We want people to have jobs and be productive, tax-paying members of society. Yet retail jobs, a large area of employment, offer very little stability. Recently the podcast Better Life Lab chronicled the problems workers face with uncertain scheduling. In one case, a worker was hired “full time” and given health insurance contingent on working at least thirty-two hours per week.
About half of the employees at a national women’s clothing chain didn’t know what hours they would work week-to-week.
But when it came time for the actual scheduling, the employee wasn’t always assigned thirty-two hours per week, and had to beg, borrow, and steal hours from other employees to meet the threshold. Imagine a senior executive at a Fortune 500 company having to meet some kind of weekly threshold in order to maintain his or her benefits.
Often, workers are told on a daily basis whether or not they must come in to work. Again, picture going to your cushy job on Wall Street with your pour-over coffee and three-inch business casual heels only to be told to go home.
In fact, about half of the employees at a national women’s clothing chain didn’t know what hours they would work week-to-week. These are people with leases and cell phone bills and a pesky need to eat actual food for survival. They are moms and caregivers, people who must coordinate child care and elder care without knowing in advance how long they’ll need it. No amount of organization, iCal trickery, or multiple alerts can make up for not knowing what time work starts.
I don’t want to make too big a deal out of moms and dads with needy children because all workers—single, married, those with ten cats or human sextuplets—should be treated with dignity, not a shifting schedule that feeds their anxiety.
But what really gets me is that this practice doesn’t even make sense for business. A 2018 report, zestfully titled “The Stable Scheduling Study,” found that “increasing the stability of work schedules is possible and even profitable in today’s competitive retail environment.”
The study did an experiment on a random group of Gap stores at which schedules were set two weeks in advance and on-call shifts (the kind where the company could decide to call you in or cancel on you at the last minute) were eliminated. The stores tried to maintain consistency in scheduling, and made a few other technical adjustments.

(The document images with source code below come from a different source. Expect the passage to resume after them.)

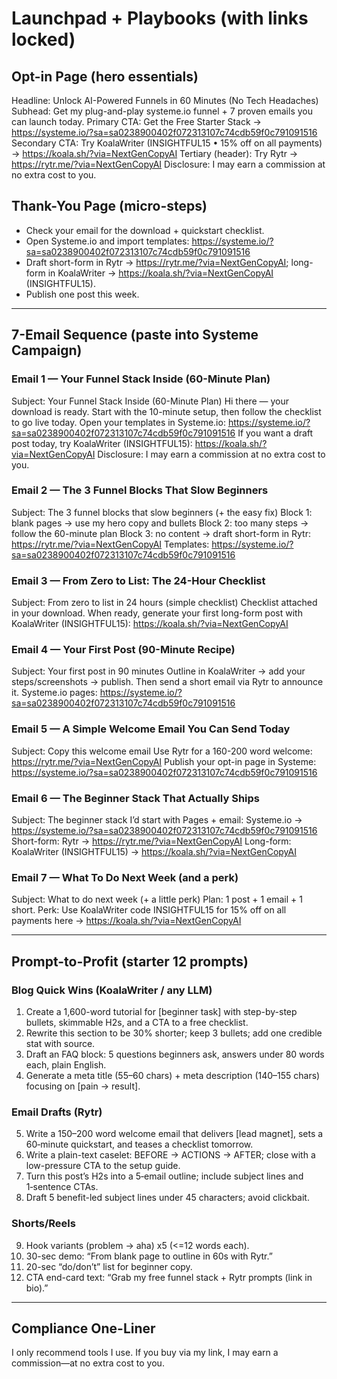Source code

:# Launchpad + Playbooks (with links locked)

## Opt-in Page (hero essentials)
Headline: Unlock AI-Powered Funnels in 60 Minutes (No Tech Headaches)
Subhead: Get my plug-and-play systeme.io funnel + 7 proven emails you can launch today.
Primary CTA: Get the Free Starter Stack -> https://systeme.io/?sa=sa0238900402f072313107c74cdb59f0c791091516
Secondary CTA: Try KoalaWriter (INSIGHTFUL15 • 15% off on all payments) -> https://koala.sh/?via=NextGenCopyAI
Tertiary (header): Try Rytr -> https://rytr.me/?via=NextGenCopyAI
Disclosure: I may earn a commission at no extra cost to you.

## Thank-You Page (micro-steps)
- Check your email for the download + quickstart checklist.
- Open Systeme.io and import templates: https://systeme.io/?sa=sa0238900402f072313107c74cdb59f0c791091516
- Draft short-form in Rytr -> https://rytr.me/?via=NextGenCopyAI; long-form in KoalaWriter -> https://koala.sh/?via=NextGenCopyAI (INSIGHTFUL15).
- Publish one post this week.

---

## 7-Email Sequence (paste into Systeme Campaign)

### Email 1 — Your Funnel Stack Inside (60-Minute Plan)
Subject: Your Funnel Stack Inside (60-Minute Plan)
Hi there — your download is ready. Start with the 10-minute setup, then follow the checklist to go live today.
Open your templates in Systeme.io: https://systeme.io/?sa=sa0238900402f072313107c74cdb59f0c791091516
If you want a draft post today, try KoalaWriter (INSIGHTFUL15): https://koala.sh/?via=NextGenCopyAI
Disclosure: I may earn a commission at no extra cost to you.

### Email 2 — The 3 Funnel Blocks That Slow Beginners
Subject: The 3 funnel blocks that slow beginners (+ the easy fix)
Block 1: blank pages -> use my hero copy and bullets
Block 2: too many steps -> follow the 60-minute plan
Block 3: no content -> draft short-form in Rytr: https://rytr.me/?via=NextGenCopyAI
Templates: https://systeme.io/?sa=sa0238900402f072313107c74cdb59f0c791091516

### Email 3 — From Zero to List: The 24-Hour Checklist
Subject: From zero to list in 24 hours (simple checklist)
Checklist attached in your download. When ready, generate your first long-form post with KoalaWriter (INSIGHTFUL15): https://koala.sh/?via=NextGenCopyAI

### Email 4 — Your First Post (90-Minute Recipe)
Subject: Your first post in 90 minutes
Outline in KoalaWriter -> add your steps/screenshots -> publish. Then send a short email via Rytr to announce it.
Systeme.io pages: https://systeme.io/?sa=sa0238900402f072313107c74cdb59f0c791091516

### Email 5 — A Simple Welcome Email You Can Send Today
Subject: Copy this welcome email
Use Rytr for a 160-200 word welcome: https://rytr.me/?via=NextGenCopyAI
Publish your opt-in page in Systeme: https://systeme.io/?sa=sa0238900402f072313107c74cdb59f0c791091516

### Email 6 — The Beginner Stack That Actually Ships
Subject: The beginner stack I’d start with
Pages + email: Systeme.io -> https://systeme.io/?sa=sa0238900402f072313107c74cdb59f0c791091516
Short-form: Rytr -> https://rytr.me/?via=NextGenCopyAI
Long-form: KoalaWriter (INSIGHTFUL15) -> https://koala.sh/?via=NextGenCopyAI

### Email 7 — What To Do Next Week (and a perk)
Subject: What to do next week (+ a little perk)
Plan: 1 post + 1 email + 1 short.
Perk: Use KoalaWriter code INSIGHTFUL15 for 15% off on all payments here -> https://koala.sh/?via=NextGenCopyAI

---

## Prompt-to-Profit (starter 12 prompts)

### Blog Quick Wins (KoalaWriter / any LLM)
1) Create a 1,600-word tutorial for [beginner task] with step-by-step bullets, skimmable H2s, and a CTA to a free checklist.
2) Rewrite this section to be 30% shorter; keep 3 bullets; add one credible stat with source.
3) Draft an FAQ block: 5 questions beginners ask, answers under 80 words each, plain English.
4) Generate a meta title (55–60 chars) + meta description (140–155 chars) focusing on [pain -> result].

### Email Drafts (Rytr)
5) Write a 150–200 word welcome email that delivers [lead magnet], sets a 60‑minute quickstart, and teases a checklist tomorrow.
6) Write a plain-text caselet: BEFORE -> ACTIONS -> AFTER; close with a low-pressure CTA to the setup guide.
7) Turn this post’s H2s into a 5‑email outline; include subject lines and 1‑sentence CTAs.
8) Draft 5 benefit-led subject lines under 45 characters; avoid clickbait.

### Shorts/Reels
9) Hook variants (problem -> aha) x5 (<=12 words each).
10) 30-sec demo: “From blank page to outline in 60s with Rytr.”
11) 20-sec “do/don’t” list for beginner copy.
12) CTA end-card text: “Grab my free funnel stack + Rytr prompts (link in bio).”

---

## Compliance One-Liner
I only recommend tools I use. If you buy via my link, I may earn a commission—at no extra cost to you.
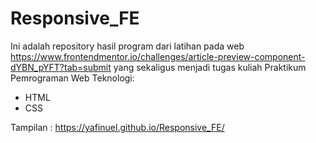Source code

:# Responsive_FE
Ini adalah repository hasil program dari latihan pada web https://www.frontendmentor.io/challenges/article-preview-component-dYBN_pYFT?tab=submit yang sekaligus menjadi tugas kuliah Praktikum Pemrograman Web
Teknologi:
- HTML
- CSS

Tampilan : https://yafinuel.github.io/Responsive_FE/
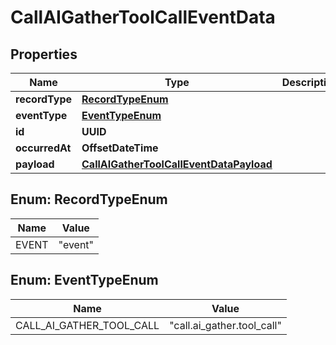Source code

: 

# CallAIGatherToolCallEventData


## Properties

| Name | Type | Description | Notes |
|------------ | ------------- | ------------- | -------------|
|**recordType** | [**RecordTypeEnum**](#RecordTypeEnum) |  |  |
|**eventType** | [**EventTypeEnum**](#EventTypeEnum) |  |  |
|**id** | **UUID** |  |  |
|**occurredAt** | **OffsetDateTime** |  |  |
|**payload** | [**CallAIGatherToolCallEventDataPayload**](CallAIGatherToolCallEventDataPayload.md) |  |  |



## Enum: RecordTypeEnum

| Name | Value |
|---- | -----|
| EVENT | &quot;event&quot; |



## Enum: EventTypeEnum

| Name | Value |
|---- | -----|
| CALL_AI_GATHER_TOOL_CALL | &quot;call.ai_gather.tool_call&quot; |



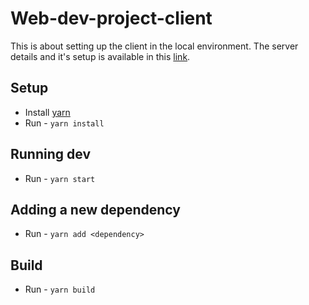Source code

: # Web-dev-project-client

This is about setting up the client in the local environment.
The server details and it's setup is available in this [link](https://github.com/gnithin/web-dev-project-server/blob/develop/README.md).

## Setup 
- Install [yarn](https://classic.yarnpkg.com/en/docs/install/)
- Run - `yarn install`

## Running dev
- Run - `yarn start`

## Adding a new dependency 
- Run - `yarn add <dependency>`

## Build
- Run - `yarn build`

After implementing these changes, the test stores increased median sales by 7 percent. As in, more cash money. And isn’t that what capitalism is all about?
More stable schedules also result in less turnover. This stands to reason because, as with everything else in life, if you’re treated well, you’ll be more loyal. Having effective and loyal employees means more satisfied customers. When have you ever heard someone say, “I love going to the widget shop even though no one was able to help me and they seemed to hate their boss.”
Look, in the not too distant future, all of our jobs are going to be done by (hopefully benevolent) robots. What to do about that is a subject for another column (and an entire government commission). But until then, let’s make retail and service work more humane and more profitable.